WORK INSTRUCTION -> Only the lines below from the one containing "references target name." to the one containing "Function evoked when" should be repeated, both included and unchanged.

MATERIAL FOR THIS TASK ->
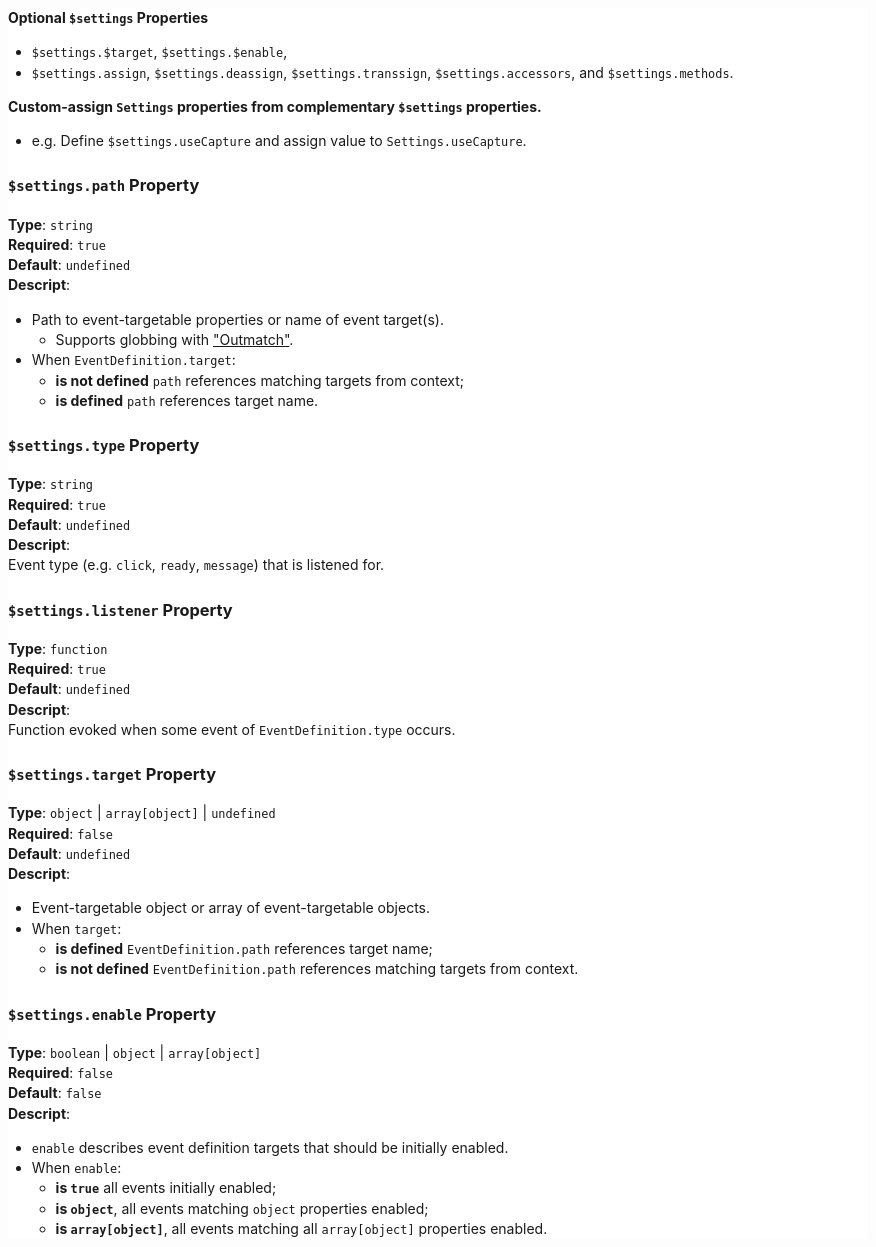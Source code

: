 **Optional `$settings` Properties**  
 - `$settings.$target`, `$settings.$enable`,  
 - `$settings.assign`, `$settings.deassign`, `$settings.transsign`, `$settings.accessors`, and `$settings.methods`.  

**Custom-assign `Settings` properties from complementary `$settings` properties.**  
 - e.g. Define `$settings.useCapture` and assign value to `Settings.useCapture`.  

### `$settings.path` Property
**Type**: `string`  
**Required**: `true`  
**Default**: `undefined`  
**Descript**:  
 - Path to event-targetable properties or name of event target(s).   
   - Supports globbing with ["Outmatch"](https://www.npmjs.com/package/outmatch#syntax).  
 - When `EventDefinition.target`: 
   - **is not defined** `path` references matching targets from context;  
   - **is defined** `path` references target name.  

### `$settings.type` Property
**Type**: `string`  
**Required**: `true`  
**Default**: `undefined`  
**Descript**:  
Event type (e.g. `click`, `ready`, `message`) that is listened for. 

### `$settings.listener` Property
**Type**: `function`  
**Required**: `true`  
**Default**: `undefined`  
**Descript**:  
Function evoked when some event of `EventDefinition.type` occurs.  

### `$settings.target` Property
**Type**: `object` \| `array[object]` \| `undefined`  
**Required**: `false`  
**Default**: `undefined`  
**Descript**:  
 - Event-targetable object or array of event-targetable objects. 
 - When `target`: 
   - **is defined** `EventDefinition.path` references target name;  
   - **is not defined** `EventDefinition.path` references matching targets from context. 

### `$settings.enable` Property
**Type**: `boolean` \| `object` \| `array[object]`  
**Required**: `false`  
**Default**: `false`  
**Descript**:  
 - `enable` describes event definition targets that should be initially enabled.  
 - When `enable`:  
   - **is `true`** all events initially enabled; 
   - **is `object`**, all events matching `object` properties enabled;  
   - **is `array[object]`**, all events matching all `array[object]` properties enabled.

RESPONSE ->
   - **is defined** `path` references target name.  

### `$settings.type` Property
**Type**: `string`  
**Required**: `true`  
**Default**: `undefined`  
**Descript**:  
Event type (e.g. `click`, `ready`, `message`) that is listened for. 

### `$settings.listener` Property
**Type**: `function`  
**Required**: `true`  
**Default**: `undefined`  
**Descript**:  
Function evoked when some event of `EventDefinition.type` occurs.  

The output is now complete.